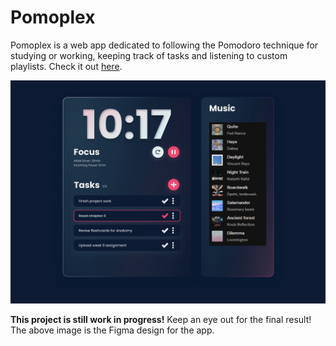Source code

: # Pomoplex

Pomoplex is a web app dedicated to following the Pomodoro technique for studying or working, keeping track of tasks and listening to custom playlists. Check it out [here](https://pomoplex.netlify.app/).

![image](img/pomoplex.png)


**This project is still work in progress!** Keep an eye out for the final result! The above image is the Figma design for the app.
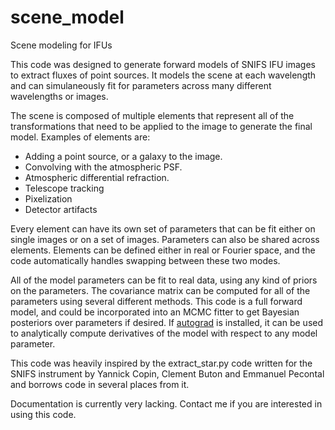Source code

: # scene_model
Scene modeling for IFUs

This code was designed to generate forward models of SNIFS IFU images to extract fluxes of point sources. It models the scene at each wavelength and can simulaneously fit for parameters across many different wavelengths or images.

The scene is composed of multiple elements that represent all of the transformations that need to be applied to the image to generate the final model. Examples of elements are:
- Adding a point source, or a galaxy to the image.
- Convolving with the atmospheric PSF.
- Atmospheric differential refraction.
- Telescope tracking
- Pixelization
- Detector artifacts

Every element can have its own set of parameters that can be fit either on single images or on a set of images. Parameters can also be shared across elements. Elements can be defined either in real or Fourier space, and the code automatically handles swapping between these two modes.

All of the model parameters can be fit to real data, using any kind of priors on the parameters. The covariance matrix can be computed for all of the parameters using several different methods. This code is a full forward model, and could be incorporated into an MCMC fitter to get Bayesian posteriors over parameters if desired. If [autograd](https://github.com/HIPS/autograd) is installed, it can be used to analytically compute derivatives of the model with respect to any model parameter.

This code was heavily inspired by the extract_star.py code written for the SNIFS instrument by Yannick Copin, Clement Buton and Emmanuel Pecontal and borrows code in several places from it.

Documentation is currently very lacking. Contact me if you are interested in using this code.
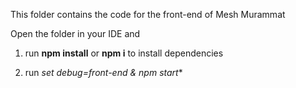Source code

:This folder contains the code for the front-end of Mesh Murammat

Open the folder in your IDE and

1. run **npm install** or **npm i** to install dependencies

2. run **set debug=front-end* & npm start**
...
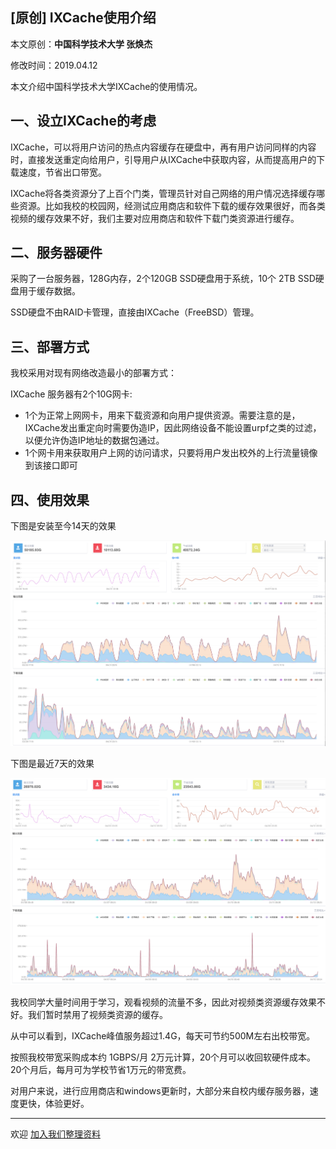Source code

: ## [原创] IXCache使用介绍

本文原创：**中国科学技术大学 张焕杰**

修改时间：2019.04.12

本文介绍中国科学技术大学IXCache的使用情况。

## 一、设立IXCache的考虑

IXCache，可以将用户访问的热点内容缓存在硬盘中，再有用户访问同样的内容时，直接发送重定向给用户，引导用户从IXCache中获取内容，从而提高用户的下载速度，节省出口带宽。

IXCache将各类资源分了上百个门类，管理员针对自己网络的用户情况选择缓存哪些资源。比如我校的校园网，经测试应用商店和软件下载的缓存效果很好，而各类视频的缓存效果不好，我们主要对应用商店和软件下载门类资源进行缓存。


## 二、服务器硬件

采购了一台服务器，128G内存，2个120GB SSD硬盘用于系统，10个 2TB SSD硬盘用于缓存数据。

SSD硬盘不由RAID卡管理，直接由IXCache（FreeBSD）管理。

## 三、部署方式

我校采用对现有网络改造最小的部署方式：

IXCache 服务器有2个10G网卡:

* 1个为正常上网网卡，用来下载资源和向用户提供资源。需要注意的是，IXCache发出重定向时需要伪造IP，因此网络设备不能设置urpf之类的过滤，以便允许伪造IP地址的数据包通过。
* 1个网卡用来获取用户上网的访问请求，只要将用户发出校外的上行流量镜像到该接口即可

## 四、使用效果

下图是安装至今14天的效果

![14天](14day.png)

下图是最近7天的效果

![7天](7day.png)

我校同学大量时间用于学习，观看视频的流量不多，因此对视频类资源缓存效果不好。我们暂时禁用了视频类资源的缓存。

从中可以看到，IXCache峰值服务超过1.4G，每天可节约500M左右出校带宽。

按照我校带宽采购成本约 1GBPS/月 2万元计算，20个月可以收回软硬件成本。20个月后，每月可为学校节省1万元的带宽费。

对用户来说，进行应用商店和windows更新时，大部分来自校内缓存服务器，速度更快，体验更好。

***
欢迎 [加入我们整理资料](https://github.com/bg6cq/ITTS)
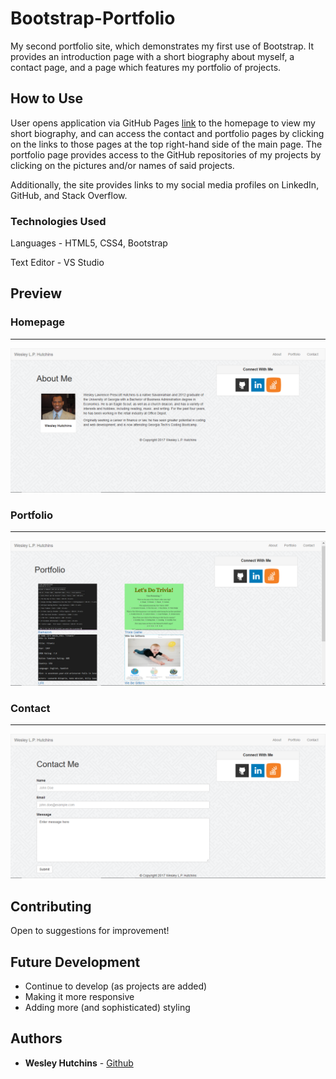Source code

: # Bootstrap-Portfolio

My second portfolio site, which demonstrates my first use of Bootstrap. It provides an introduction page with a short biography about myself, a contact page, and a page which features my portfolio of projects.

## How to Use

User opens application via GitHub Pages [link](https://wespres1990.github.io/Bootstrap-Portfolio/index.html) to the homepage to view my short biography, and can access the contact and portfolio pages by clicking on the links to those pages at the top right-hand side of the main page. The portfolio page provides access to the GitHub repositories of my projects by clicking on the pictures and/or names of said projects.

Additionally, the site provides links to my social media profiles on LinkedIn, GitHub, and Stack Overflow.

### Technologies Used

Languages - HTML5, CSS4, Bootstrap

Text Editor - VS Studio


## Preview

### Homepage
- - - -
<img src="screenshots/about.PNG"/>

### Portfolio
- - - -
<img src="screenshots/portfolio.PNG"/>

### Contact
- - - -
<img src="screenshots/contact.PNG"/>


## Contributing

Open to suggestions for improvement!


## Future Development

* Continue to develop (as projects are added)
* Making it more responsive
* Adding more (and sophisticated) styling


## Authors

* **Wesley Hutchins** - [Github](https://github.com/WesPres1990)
==
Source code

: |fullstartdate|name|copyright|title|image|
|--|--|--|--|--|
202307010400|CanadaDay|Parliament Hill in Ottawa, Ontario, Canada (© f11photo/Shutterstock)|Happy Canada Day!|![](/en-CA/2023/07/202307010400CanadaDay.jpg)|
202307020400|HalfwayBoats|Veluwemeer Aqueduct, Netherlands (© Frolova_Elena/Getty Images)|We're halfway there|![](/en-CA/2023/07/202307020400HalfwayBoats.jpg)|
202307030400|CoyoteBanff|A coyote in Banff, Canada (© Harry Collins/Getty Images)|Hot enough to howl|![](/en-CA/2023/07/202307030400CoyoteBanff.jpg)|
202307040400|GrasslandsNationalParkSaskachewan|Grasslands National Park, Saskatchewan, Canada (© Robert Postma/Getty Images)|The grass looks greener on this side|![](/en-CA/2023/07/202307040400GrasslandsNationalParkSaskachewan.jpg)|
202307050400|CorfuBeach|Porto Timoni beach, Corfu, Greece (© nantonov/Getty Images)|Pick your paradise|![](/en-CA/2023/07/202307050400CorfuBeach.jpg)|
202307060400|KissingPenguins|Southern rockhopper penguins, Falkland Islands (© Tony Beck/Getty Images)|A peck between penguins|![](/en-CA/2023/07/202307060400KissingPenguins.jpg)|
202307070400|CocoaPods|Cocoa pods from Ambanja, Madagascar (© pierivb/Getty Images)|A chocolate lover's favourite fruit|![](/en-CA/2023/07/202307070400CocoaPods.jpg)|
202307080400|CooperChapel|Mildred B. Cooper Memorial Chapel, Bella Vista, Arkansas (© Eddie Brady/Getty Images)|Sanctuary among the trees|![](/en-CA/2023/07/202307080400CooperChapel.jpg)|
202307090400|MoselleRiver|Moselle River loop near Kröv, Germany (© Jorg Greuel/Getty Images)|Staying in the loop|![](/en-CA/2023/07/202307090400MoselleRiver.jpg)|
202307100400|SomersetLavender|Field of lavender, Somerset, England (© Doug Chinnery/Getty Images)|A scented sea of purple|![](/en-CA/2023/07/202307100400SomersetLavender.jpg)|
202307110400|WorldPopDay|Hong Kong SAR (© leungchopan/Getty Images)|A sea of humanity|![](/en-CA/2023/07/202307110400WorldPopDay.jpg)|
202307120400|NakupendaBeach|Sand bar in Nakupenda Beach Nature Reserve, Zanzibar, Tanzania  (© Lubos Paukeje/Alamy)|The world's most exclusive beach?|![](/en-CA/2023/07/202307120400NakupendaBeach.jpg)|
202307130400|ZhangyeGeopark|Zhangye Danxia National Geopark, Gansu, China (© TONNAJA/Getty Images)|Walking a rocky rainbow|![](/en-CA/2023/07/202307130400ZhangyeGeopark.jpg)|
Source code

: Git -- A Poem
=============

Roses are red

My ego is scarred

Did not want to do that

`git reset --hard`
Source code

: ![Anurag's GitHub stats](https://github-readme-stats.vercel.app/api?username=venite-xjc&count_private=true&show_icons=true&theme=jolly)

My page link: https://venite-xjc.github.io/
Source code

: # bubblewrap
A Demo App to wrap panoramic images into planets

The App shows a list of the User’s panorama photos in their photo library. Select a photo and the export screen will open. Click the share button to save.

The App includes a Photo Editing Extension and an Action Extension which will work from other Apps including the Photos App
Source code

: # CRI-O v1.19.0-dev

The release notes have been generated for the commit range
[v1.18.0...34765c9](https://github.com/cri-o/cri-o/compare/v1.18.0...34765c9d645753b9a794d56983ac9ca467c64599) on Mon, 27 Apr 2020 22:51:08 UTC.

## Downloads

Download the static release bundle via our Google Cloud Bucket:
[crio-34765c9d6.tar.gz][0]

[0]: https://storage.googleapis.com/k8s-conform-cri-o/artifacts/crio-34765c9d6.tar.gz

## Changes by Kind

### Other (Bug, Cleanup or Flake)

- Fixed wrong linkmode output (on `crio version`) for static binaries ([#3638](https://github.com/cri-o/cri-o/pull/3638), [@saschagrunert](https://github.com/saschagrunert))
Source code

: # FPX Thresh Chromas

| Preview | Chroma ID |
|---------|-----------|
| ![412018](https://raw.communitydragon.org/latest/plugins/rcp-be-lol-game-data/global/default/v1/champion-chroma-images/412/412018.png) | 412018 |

◆ WHAT TO DO: Spot every line in the entries that includes the word "elements", and copy each one out.

◆ TASK SOLUTION:
The scene is composed of multiple elements that represent all of the transformations that need to be applied to the image to generate the final model. Examples of elements are:
Every element can have its own set of parameters that can be fit either on single images or on a set of images. Parameters can also be shared across elements. Elements can be defined either in real or Fourier space, and the code automatically handles swapping between these two modes.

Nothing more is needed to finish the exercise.